23. Anayasa Mahkemesince başvurucuların şikâyetine benzer
şikâyetlerin yer aldığı bireysel başvuru dosyalarında yapılan incelemelerde,
Mahkeme kararlarının kesinleşmesinden itibaren hükmedilen tazminat bedellerine
kamu alacakları için öngörülen en yüksek faiz oranının uygulanması gereğinin Yargıtayca 2011 yılından bu yana kabul edildiği ancak
başvurucuların bu konudaki taleplerini öncelikle ve süresinde yetkili idari ve
adli mercilere usulüne uygun olarak iletmesi, bu konuda sahip oldukları bilgi
ve kanıtlarını zamanında bu makamlara sunmaları gerektiği, aksi hâlde şikâyetin
başvuru yollarının tüketilmemesi nedeniyle kabul edilemez bulunacağı hüküm
altına alınmıştır (Nejat Sakaoğlu,
B. No: 2013/9403, 14/10/2015, §§ 22-34; Nejdet Sakaoğlu ve diğerleri, B. No: 2013/9404, 18/11/2015, §§
30-42).
24.Somut olayda başvurucu; icra takibi sürecinde alacağına,
Mahkeme kararının kesinleşmesinden itibaren kamu alacaklarına öngörülen en yüksek
faizin uygulanması yönünde talepte bulunduğuna, talebinin reddedildiğine ya da
bu konuda bir uyuşmazlık çıkartıp bunu mahkemeler önüne taşıdığına dair Anayasa
Mahkemesine herhangi bir açıklamada bulunmamıştır. Oysa başvurucunun-Yargıtayın 2011 yılından itibaren değişen içtihadı gözönüne alındığında- bireysel başvuruya konu ettiği bu
şikâyetini öncelikle ve süresinde yetkili idari ve adli mercilere usulüne uygun
olarak iletmesi, bu konuda sahip olduğu bilgi ve kanıtları zamanında bu
makamlara sunması gerekmektedir.
25. Açıklanan gerekçeyle somut başvuruda Anayasa Mahkemesi
içtihadından ayrılmayı gerektirecek bir sebep görülmediğinden başvurunun bu
kısmının diğer kabul edilebilirlik koşulları yönünden incelenmeksizin başvuru yollarının tüketilmemesi nedeniyle
kabul edilemez olduğuna karar verilmesi gerekir.
C. 6216 Sayılı Kanun'un
50. Maddesi Yönünden
26. 6216 sayılı Kanun’un 50. maddesinin (1) numaralı fıkrası
şöyledir:
“Esas inceleme sonunda, başvurucunun hakkının
ihlal edildiğine ya da edilmediğine karar verilir. İhlal kararı verilmesi
hâlinde ihlalin ve sonuçlarının ortadan kaldırılması için yapılması gerekenlere
hükmedilir…”
27. Başvurucu, manevi tazminat talebinde bulunmuştur.

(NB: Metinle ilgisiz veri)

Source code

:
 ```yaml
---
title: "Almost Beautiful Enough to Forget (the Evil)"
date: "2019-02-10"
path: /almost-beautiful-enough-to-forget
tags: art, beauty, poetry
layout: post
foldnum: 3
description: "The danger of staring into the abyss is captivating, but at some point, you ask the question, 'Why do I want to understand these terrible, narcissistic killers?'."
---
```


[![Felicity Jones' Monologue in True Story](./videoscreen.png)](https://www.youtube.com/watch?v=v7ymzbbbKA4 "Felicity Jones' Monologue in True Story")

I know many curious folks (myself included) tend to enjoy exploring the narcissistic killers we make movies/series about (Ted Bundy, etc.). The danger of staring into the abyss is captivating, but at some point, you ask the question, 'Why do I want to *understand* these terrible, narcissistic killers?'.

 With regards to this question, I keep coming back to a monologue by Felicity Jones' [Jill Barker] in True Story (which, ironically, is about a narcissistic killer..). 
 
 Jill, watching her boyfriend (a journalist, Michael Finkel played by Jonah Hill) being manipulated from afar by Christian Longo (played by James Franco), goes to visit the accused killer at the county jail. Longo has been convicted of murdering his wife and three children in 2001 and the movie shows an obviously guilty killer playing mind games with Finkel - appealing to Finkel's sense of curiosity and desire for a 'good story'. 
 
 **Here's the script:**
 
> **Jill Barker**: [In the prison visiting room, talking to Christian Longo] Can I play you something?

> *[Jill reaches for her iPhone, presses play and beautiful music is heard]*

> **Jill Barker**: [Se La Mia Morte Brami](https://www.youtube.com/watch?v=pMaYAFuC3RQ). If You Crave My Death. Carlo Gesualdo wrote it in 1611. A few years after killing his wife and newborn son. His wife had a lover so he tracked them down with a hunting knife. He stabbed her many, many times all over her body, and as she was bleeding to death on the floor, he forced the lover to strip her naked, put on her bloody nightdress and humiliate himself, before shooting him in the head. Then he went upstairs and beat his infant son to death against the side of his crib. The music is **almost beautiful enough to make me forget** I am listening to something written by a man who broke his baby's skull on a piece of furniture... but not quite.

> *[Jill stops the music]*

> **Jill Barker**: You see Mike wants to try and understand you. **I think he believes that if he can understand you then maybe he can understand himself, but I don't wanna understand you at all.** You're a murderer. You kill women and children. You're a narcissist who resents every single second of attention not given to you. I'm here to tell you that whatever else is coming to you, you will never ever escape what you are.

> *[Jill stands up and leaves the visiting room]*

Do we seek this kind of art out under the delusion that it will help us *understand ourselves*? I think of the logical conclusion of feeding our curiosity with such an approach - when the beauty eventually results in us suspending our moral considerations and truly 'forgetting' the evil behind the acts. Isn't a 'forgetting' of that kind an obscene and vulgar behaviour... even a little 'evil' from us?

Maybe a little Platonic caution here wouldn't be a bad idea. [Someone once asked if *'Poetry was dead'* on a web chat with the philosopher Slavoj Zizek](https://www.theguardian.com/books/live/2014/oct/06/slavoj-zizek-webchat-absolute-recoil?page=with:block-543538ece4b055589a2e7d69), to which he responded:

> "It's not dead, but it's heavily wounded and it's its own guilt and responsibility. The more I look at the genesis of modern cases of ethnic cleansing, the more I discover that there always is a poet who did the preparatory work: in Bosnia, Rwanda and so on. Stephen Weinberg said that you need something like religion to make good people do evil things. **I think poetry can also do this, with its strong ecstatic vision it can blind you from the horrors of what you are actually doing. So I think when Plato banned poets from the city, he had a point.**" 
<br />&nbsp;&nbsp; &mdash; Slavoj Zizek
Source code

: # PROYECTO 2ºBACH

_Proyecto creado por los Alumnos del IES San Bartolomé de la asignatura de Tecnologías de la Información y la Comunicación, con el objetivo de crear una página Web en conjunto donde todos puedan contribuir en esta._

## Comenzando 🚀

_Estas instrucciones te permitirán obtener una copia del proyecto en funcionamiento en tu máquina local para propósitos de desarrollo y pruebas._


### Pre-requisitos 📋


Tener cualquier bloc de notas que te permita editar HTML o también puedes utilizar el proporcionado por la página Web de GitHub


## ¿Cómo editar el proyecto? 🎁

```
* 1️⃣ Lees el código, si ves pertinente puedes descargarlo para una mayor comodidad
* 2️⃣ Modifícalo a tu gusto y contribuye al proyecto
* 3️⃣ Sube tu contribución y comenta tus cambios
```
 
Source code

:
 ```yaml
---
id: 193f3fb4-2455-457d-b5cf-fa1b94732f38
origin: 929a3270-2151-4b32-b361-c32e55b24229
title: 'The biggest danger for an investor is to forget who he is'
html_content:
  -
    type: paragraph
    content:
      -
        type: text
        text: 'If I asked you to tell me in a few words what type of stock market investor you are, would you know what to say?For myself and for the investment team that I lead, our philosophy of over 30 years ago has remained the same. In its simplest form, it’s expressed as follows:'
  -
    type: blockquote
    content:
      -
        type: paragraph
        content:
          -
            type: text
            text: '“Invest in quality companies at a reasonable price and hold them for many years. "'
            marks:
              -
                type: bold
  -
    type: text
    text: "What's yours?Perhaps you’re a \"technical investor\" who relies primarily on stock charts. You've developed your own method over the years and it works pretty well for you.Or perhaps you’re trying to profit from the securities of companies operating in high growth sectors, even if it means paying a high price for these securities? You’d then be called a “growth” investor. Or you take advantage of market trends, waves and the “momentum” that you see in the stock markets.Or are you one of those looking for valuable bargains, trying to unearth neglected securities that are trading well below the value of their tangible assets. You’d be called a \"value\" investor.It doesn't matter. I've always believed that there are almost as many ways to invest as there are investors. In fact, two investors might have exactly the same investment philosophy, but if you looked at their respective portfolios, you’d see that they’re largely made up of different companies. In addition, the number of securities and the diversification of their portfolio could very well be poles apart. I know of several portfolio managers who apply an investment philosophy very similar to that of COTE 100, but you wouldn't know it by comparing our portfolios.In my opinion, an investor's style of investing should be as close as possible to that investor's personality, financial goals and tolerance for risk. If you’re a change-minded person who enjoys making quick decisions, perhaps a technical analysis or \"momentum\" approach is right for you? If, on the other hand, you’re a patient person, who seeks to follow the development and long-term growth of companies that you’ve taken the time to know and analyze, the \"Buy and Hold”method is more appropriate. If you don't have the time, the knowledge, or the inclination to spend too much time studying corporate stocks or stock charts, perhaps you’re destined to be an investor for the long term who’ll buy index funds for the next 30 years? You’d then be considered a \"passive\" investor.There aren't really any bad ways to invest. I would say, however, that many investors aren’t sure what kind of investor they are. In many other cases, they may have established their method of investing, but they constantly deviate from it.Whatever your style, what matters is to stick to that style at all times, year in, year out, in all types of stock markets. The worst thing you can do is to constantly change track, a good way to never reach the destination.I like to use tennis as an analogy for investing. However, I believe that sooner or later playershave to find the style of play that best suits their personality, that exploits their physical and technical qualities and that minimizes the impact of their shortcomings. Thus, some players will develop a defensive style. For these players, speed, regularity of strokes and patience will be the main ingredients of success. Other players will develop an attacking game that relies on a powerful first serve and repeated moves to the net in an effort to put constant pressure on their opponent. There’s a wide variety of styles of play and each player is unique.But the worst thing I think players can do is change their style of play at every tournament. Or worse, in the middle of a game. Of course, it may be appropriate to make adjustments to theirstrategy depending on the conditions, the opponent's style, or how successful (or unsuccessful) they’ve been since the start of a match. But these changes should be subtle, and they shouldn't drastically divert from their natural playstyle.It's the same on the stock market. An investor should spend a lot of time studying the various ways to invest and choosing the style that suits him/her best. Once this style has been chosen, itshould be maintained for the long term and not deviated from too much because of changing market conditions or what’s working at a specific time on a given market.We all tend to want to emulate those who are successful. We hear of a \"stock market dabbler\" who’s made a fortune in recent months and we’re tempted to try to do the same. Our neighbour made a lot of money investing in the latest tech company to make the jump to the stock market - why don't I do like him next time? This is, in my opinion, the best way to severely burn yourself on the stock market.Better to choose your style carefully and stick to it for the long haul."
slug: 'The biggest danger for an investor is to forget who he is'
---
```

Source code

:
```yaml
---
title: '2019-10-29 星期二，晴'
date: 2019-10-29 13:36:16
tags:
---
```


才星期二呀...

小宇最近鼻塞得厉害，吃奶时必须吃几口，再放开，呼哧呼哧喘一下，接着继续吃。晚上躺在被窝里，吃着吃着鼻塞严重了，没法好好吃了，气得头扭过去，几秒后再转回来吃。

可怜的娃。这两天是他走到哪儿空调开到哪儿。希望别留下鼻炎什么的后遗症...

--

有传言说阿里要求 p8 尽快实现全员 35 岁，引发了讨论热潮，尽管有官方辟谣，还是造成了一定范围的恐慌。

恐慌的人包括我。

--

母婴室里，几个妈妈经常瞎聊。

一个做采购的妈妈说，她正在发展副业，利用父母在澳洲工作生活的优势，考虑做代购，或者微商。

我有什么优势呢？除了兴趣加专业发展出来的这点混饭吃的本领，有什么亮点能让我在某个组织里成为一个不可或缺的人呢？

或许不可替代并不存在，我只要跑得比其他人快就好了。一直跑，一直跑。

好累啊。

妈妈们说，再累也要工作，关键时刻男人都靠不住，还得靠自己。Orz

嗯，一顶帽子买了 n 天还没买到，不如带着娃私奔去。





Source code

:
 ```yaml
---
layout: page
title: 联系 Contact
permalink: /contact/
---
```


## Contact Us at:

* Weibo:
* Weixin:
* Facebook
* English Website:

28. Somut olayda mahkemeye erişim hakkı ile mülkiyet hakkının
ihlal edildiği sonucuna varılmıştır.
29. İhlal tespitiyle giderilemeyecek olan manevi zararları
karşılığında başvurucuya net 14.400 TL manevi tazminat ödenmesine karar
verilmesi gerekir.
30. Dosyadaki belgelerden tespit edilen 206,10 TL harç ve 1.800
TL vekâlet ücretinden oluşan toplam 2.006,10 TL yargılama giderinin başvurucuya
ödenmesine karar verilmesi gerekir.
31. Ayrıca yargı kararının mümkün olan en kısa sürede icra
edilmesi ve böylece hukuk devleti ilkesi ile adalete olan güvenin gördüğü
zararın devam etmesinin önlenmesi için ihlal kararının bir örneğinin ilgili
idareye gönderilmesine karar verilmesi gerekir.
V. HÜKÜM
Açıklanan gerekçelerle;
A. 1. Mahkemeye erişim hakkı ile mülkiyet hakkının ihlal
edildiğine ilişkin iddianın KABUL EDİLEBİLİR OLDUĞUNA,
2. Mahkemece hükmedilen
tazminata kesinleşme tarihinden itibaren kamu alacakları için öngörülen en
yüksek faiz oranı uygulanmaması nedeniyle mülkiyet hakkının ihlal edildiğine
ilişkin iddianın başvuru yollarının
tüketilmemiş olması nedeniyle KABUL EDİLEMEZ OLDUĞUNA,
3. Taşınmaza kamulaştırmasız el atılması ile mahkemece
hükmedilen tazminata, dava tarihinden itibaren kamu alacakları için öngörülen
en yüksek faiz oranı uygulanmaması nedeniyle mülkiyet hakkının ihlal edildiğine
ilişkin iddianın zaman bakımından
yetkisizlik nedeniyle KABUL EDİLEMEZ OLDUĞUNA,
B. Anayasa’nın 36. maddesinde güvence altına alınan mahkemeye
erişim hakkı ile Anayasa’nın 35. maddesinde güvence altına alınan mülkiyet
hakkının İHLAL EDİLDİĞİNE,
C. Kararın bir örneğinin yargı kararının en kısa sürede icra
edilmesi için Orta Doğu Teknik Üniversitesi Rektörlüğüne GÖNDERİLMESİNE,
D. Başvurucuya net 14.400 TL manevi tazminat ÖDENMESİNE,
E. 206,10 TL harç ve 1.800 TL vekâlet ücretinden oluşan toplam
2.006,10 TL yargılama giderinin BAŞVURUCUYA ÖDENMESİNE,
F. Ödemelerin, kararın tebliğini takiben başvurucuların Maliye
Bakanlığına başvuru tarihinden itibaren dört ay içinde yapılmasına, ödemede
gecikme olması hâlinde bu sürenin sona erdiği tarihten ödeme tarihine kadar
geçen süre için yasal FAİZ UYGULANMASINA,
G. Kararın bir örneğinin Adalet Bakanlığına GÖNDERİLMESİNE
7/6/2017 tarihinde OYBİRLİĞİYLE karar verildi.